[Collected data]
+++++

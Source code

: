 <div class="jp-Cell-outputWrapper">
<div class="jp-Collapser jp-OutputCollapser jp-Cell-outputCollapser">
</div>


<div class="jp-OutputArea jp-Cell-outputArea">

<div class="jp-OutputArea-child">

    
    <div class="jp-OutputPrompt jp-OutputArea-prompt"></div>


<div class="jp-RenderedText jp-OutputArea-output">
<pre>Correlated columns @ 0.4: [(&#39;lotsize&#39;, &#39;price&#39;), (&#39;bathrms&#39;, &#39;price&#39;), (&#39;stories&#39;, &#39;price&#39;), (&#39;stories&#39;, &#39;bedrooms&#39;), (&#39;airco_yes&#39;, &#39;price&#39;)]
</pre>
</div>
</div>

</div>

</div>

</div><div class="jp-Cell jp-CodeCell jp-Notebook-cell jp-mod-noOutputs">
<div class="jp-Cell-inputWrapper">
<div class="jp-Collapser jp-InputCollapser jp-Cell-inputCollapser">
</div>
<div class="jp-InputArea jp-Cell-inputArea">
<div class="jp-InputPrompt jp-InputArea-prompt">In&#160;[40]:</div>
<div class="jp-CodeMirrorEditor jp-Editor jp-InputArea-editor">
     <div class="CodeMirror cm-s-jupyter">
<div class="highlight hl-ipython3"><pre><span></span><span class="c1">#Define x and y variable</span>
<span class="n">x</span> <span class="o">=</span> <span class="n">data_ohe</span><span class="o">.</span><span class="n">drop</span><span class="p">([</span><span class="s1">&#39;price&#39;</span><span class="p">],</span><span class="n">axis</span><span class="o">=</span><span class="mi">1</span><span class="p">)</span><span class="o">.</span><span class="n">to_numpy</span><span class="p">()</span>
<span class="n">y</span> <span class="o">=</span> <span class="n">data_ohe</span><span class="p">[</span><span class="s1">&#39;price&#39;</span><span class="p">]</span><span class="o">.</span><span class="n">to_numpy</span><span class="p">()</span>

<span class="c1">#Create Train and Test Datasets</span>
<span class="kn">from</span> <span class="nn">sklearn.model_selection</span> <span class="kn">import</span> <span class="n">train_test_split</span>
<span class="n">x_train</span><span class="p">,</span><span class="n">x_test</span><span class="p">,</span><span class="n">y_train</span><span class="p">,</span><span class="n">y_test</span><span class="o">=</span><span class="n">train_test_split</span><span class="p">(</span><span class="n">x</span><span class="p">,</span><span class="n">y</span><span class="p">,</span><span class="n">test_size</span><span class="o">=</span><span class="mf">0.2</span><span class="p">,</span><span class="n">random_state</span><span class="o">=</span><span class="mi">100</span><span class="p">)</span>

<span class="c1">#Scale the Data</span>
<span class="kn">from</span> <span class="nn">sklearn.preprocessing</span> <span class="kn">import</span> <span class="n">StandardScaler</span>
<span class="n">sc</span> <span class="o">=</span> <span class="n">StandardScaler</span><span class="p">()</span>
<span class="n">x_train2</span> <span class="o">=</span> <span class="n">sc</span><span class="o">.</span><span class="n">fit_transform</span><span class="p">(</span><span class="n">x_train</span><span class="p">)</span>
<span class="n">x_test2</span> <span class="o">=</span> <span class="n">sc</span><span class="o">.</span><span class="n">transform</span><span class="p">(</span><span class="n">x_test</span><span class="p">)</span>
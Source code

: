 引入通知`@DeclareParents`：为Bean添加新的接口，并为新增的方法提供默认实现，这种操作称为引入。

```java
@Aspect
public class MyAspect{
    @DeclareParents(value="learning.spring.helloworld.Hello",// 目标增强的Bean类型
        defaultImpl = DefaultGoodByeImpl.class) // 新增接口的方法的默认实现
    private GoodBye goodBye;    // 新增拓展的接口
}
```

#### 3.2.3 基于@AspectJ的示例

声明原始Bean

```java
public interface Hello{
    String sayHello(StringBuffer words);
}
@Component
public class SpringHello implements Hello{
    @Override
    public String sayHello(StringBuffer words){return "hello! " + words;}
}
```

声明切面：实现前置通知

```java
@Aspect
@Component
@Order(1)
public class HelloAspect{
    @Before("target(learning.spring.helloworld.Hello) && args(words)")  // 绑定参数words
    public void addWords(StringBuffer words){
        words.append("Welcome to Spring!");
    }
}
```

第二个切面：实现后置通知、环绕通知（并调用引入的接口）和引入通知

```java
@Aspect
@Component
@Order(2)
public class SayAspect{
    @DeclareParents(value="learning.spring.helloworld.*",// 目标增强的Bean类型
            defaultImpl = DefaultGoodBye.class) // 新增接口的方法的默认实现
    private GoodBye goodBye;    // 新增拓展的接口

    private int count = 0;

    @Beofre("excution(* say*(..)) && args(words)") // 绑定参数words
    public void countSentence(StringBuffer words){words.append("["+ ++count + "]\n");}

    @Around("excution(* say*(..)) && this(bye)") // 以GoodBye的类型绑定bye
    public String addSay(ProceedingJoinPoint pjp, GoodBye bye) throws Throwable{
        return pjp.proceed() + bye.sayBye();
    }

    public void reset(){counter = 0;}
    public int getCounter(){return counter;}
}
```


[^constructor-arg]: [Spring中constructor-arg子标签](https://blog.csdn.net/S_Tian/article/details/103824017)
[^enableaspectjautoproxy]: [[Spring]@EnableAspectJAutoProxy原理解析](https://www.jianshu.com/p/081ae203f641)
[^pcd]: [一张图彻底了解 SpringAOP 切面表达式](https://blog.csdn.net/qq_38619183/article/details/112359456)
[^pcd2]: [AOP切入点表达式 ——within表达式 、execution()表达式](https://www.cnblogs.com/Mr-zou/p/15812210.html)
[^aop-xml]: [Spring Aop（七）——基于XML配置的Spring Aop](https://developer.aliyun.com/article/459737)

+++++

**Task objective**
Return every line of the records in which the word "article" is found.

**Answer box**
[^constructor-arg]: [Spring中constructor-arg子标签](https://blog.csdn.net/S_Tian/article/details/103824017)
[^pcd]: [一张图彻底了解 SpringAOP 切面表达式](https://blog.csdn.net/qq_38619183/article/details/112359456)
[^aop-xml]: [Spring Aop（七）——基于XML配置的Spring Aop](https://developer.aliyun.com/article/459737)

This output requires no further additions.